#### WORK REQUIRED
Everything from the line containing "layouts. If direction" through the last line of the material below is to be copied exactly, ends included.

MATERIAL SHOWN section start

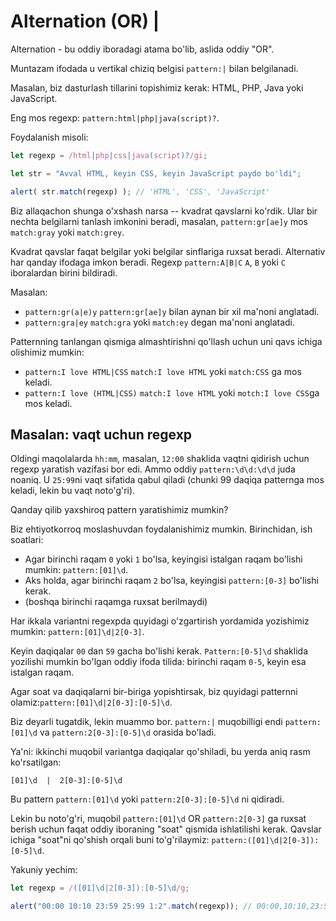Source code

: # Alternation (OR) |

Alternation - bu oddiy iboradagi atama bo'lib, aslida oddiy "OR".

Muntazam ifodada u vertikal chiziq belgisi `pattern:|` bilan belgilanadi.

Masalan, biz dasturlash tillarini topishimiz kerak: HTML, PHP, Java yoki JavaScript.

Eng mos regexp: `pattern:html|php|java(script)?`.

Foydalanish misoli:

```js run
let regexp = /html|php|css|java(script)?/gi;

let str = "Avval HTML, keyin CSS, keyin JavaScript paydo bo'ldi";

alert( str.match(regexp) ); // 'HTML', 'CSS', 'JavaScript'
```

Biz allaqachon shunga o'xshash narsa -- kvadrat qavslarni ko'rdik. Ular bir nechta belgilarni tanlash imkonini beradi, masalan, `pattern:gr[ae]y` mos `match:gray` yoki `match:grey`.

Kvadrat qavslar faqat belgilar yoki belgilar sinflariga ruxsat beradi. Alternativ har qanday ifodaga imkon beradi. Regexp `pattern:A|B|C` `A`, `B` yoki `C` iboralardan birini bildiradi.

Masalan:

- `pattern:gr(a|e)y` `pattern:gr[ae]y` bilan aynan bir xil ma'noni anglatadi.
- `pattern:gra|ey` `match:gra` yoki `match:ey` degan ma'noni anglatadi.

Patternning tanlangan qismiga almashtirishni qo'llash uchun uni qavs ichiga olishimiz mumkin:
- `pattern:I love HTML|CSS` `match:I love HTML` yoki `match:CSS` ga mos keladi.
- `pattern:I love (HTML|CSS)` `match:I love HTML` yoki `motch:I love CSS`ga mos keladi.

## Masalan: vaqt uchun regexp

Oldingi maqolalarda `hh:mm`, masalan, `12:00` shaklida vaqtni qidirish uchun regexp yaratish vazifasi bor edi. Ammo oddiy `pattern:\d\d:\d\d` juda noaniq. U `25:99`ni vaqt sifatida qabul qiladi (chunki 99 daqiqa patternga mos keladi, lekin bu vaqt noto'g'ri).

Qanday qilib yaxshiroq pattern yaratishimiz mumkin?

Biz ehtiyotkorroq moslashuvdan foydalanishimiz mumkin. Birinchidan, ish soatlari:

- Agar birinchi raqam `0` yoki `1` bo'lsa, keyingisi istalgan raqam bo'lishi mumkin: `pattern:[01]\d`.
- Aks holda, agar birinchi raqam `2` bo'lsa, keyingisi `pattern:[0-3]` bo'lishi kerak.
- (boshqa birinchi raqamga ruxsat berilmaydi)

Har ikkala variantni regexpda quyidagi o'zgartirish yordamida yozishimiz mumkin: `pattern:[01]\d|2[0-3]`.

Keyin daqiqalar `00` dan `59` gacha bo'lishi kerak. `Pattern:[0-5]\d` shaklida yozilishi mumkin bo'lgan oddiy ifoda tilida: birinchi raqam `0-5`, keyin esa istalgan raqam.

Agar soat va daqiqalarni bir-biriga yopishtirsak, biz quyidagi patternni olamiz:`pattern:[01]\d|2[0-3]:[0-5]\d`.

Biz deyarli tugatdik, lekin muammo bor. `pattern:|` muqobilligi endi `pattern:[01]\d` va `pattern:2[0-3]:[0-5]\d` orasida bo'ladi.

Ya'ni: ikkinchi muqobil variantga daqiqalar qo'shiladi, bu yerda aniq rasm ko'rsatilgan:

```
[01]\d  |  2[0-3]:[0-5]\d
```

Bu pattern `pattern:[01]\d` yoki `pattern:2[0-3]:[0-5]\d` ni qidiradi.

Lekin bu noto'g'ri, muqobil `pattern:[01]\d` OR `pattern:2[0-3]` ga ruxsat berish uchun faqat oddiy iboraning "soat" qismida ishlatilishi kerak. Qavslar ichiga "soat"ni qo'shish orqali buni to'g'rilaymiz: `pattern:([01]\d|2[0-3]):[0-5]\d`.

Yakuniy yechim:

```js run
let regexp = /([01]\d|2[0-3]):[0-5]\d/g;

alert("00:00 10:10 23:59 25:99 1:2".match(regexp)); // 00:00,10:10,23:59
```

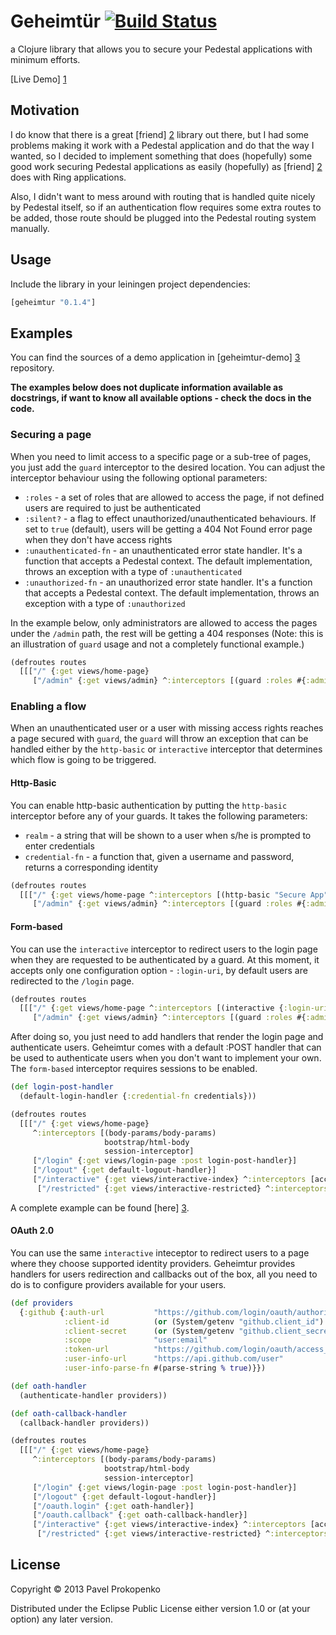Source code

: # Geheimtür [![Build Status](https://travis-ci.org/propan/geheimtur.png)](https://travis-ci.org/propan/geheimtur)

a Clojure library that allows you to secure your Pedestal applications with minimum efforts.

[Live Demo] [1]

## Motivation

I do know that there is a great [friend] [2] library out there, but I had some problems making it work with a Pedestal
application and do that the way I wanted, so I decided to implement something that does (hopefully) some good work securing
Pedestal applications as easily (hopefully) as [friend] [2] does with Ring applications.

Also, I didn't want to mess around with routing that is handled quite nicely by Pedestal itself, so if an authentication flow
requires some extra routes to be added, those route should be plugged into the Pedestal routing system manually.

## Usage

Include the library in your leiningen project dependencies:

```clojure
[geheimtur "0.1.4"]
```

## Examples

You can find the sources of a demo application in [geheimtur-demo] [3] repository.

**The examples below does not duplicate information available as docstrings, if want to know all available options - check the docs in the code.**

### Securing a page

When you need to limit access to a specific page or a sub-tree of pages, you just add the `guard` interceptor to the desired location.
You can adjust the interceptor behaviour using the following optional parameters:

- `:roles` - a set of roles that are allowed to access the page, if not defined users are required to just be authenticated
- `:silent?` - a flag to effect unauthorized/unauthenticated behaviours. If set to `true` (default), users will be getting a 404 Not Found error page when they don't have access rights
- `:unauthenticated-fn` - an unauthenticated error state handler. It's a function that accepts a Pedestal context. The default implementation, throws an exception with a type of `:unauthenticated`
- `:unauthorized-fn` - an unauthorized error state handler. It's a function that accepts a Pedestal context. The default implementation, throws an exception with a type of `:unauthorized`

In the example below, only administrators are allowed to access the pages under the `/admin` path, the rest will be getting a 404 responses (Note:
this is an illustration of `guard` usage and not a completely functional example.)

```clojure
(defroutes routes
  [[["/" {:get views/home-page}
     ["/admin" {:get views/admin} ^:interceptors [(guard :roles #{:admin})]]]]])
```

### Enabling a flow

When an unauthenticated user or a user with missing access rights reaches a page secured with `guard`, the `guard` will throw an exception that
can be handled either by the `http-basic` or `interactive` interceptor that determines which flow is going to be triggered.

#### Http-Basic

You can enable http-basic authentication by putting the `http-basic` interceptor before any of your guards. It takes the following parameters:

- `realm` - a string that will be shown to a user when s/he is prompted to enter credentials
- `credential-fn` - a function that, given a username and password, returns a corresponding identity

```clojure
(defroutes routes
  [[["/" {:get views/home-page ^:interceptors [(http-basic "Secure App" get-identity-from-db)]}
     ["/admin" {:get views/admin} ^:interceptors [(guard :roles #{:admin})]]]]])
```

#### Form-based

You can use the `interactive` interceptor to redirect users to the login page when they are requested to be authenticated by a guard.
At this moment, it accepts only one configuration option - `:login-uri`, by default users are redirected to the `/login` page.

```clojure
(defroutes routes
  [[["/" {:get views/home-page ^:interceptors [(interactive {:login-uri "/users/login"})]
     ["/admin" {:get views/admin} ^:interceptors [(guard :roles #{:admin})]]]]])
```

After doing so, you just need to add handlers that render the login page and authenticate users. Geheimtur comes with a default :POST handler
that can be used to authenticate users when you don't want to implement your own. The `form-based` interceptor requires sessions to be enabled.

```clojure
(def login-post-handler
  (default-login-handler {:credential-fn credentials}))

(defroutes routes
  [[["/" {:get views/home-page}
     ^:interceptors [(body-params/body-params)
                     bootstrap/html-body
                     session-interceptor]
     ["/login" {:get views/login-page :post login-post-handler}]
     ["/logout" {:get default-logout-handler}]
     ["/interactive" {:get views/interactive-index} ^:interceptors [access-forbidden-interceptor (interactive {})]
      ["/restricted" {:get views/interactive-restricted} ^:interceptors [(guard :silent? false)]]]]]])
```

A complete example can be found [here] [3].

#### OAuth 2.0

You can use the same `interactive` inteceptor to redirect users to a page where they choose supported identity providers.
Geheimtur provides handlers for users redirection and callbacks out of the box, all you need to do is to configure providers available for your users.

```clojure
(def providers
  {:github {:auth-url           "https://github.com/login/oauth/authorize"
            :client-id          (or (System/getenv "github.client_id") "client-id")
            :client-secret      (or (System/getenv "github.client_secret") "client-secret")
            :scope              "user:email"
            :token-url          "https://github.com/login/oauth/access_token"
            :user-info-url      "https://api.github.com/user"
            :user-info-parse-fn #(parse-string % true)}})

(def oath-handler
  (authenticate-handler providers))

(def oath-callback-handler
  (callback-handler providers))

(defroutes routes
  [[["/" {:get views/home-page}
     ^:interceptors [(body-params/body-params)
                     bootstrap/html-body
                     session-interceptor]
     ["/login" {:get views/login-page :post login-post-handler}]
     ["/logout" {:get default-logout-handler}]
     ["/oauth.login" {:get oath-handler}]
     ["/oauth.callback" {:get oath-callback-handler}]
     ["/interactive" {:get views/interactive-index} ^:interceptors [access-forbidden-interceptor (interactive {})]
      ["/restricted" {:get views/interactive-restricted} ^:interceptors [(guard :silent? false)]]]]]])
```

## License

Copyright © 2013 Pavel Prokopenko

Distributed under the Eclipse Public License either version 1.0 or (at
your option) any later version.

[1]: http://geheimtur.herokuapp.com
[2]: https://github.com/cemerick/friend
[3]: https://github.com/propan/geheimtur-demo
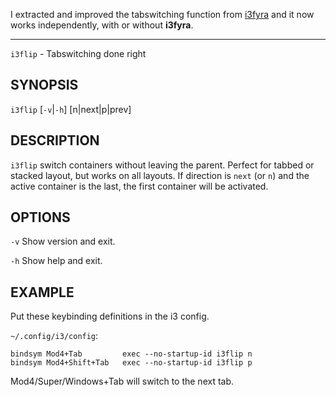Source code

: I extracted and improved the tabswitching function from [i3fyra](https://budrich.github.io/i3ass/i3fyra) and it now works independently, with or without **i3fyra**.

* * *

`i3flip` - Tabswitching done right

SYNOPSIS
--------

`i3flip` [`-v`|`-h`] [n|next|p|prev]

DESCRIPTION
-----------

`i3flip` switch containers without leaving the parent.
Perfect for tabbed or stacked layout, but works on all
layouts. If direction is `next` (or `n`) and the active
container is the last, the first container will be activated.

OPTIONS
-------

`-v`
  Show version and exit.

`-h`
  Show help and exit.


EXAMPLE
-------

Put these keybinding definitions in the i3 config.  

`~/.config/i3/config`:  
``` text
bindsym Mod4+Tab         exec --no-startup-id i3flip n
bindsym Mod4+Shift+Tab   exec --no-startup-id i3flip p
```

Mod4/Super/Windows+Tab will switch to the next tab.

MATERIAL SHOWN section end

#### SOLVED PROBLEM
layouts. If direction is `next` (or `n`) and the active
container is the last, the first container will be activated.

OPTIONS
-------

`-v`
  Show version and exit.

`-h`
  Show help and exit.


EXAMPLE
-------

Put these keybinding definitions in the i3 config.  

`~/.config/i3/config`:  
``` text
bindsym Mod4+Tab         exec --no-startup-id i3flip n
bindsym Mod4+Shift+Tab   exec --no-startup-id i3flip p
```

Mod4/Super/Windows+Tab will switch to the next tab.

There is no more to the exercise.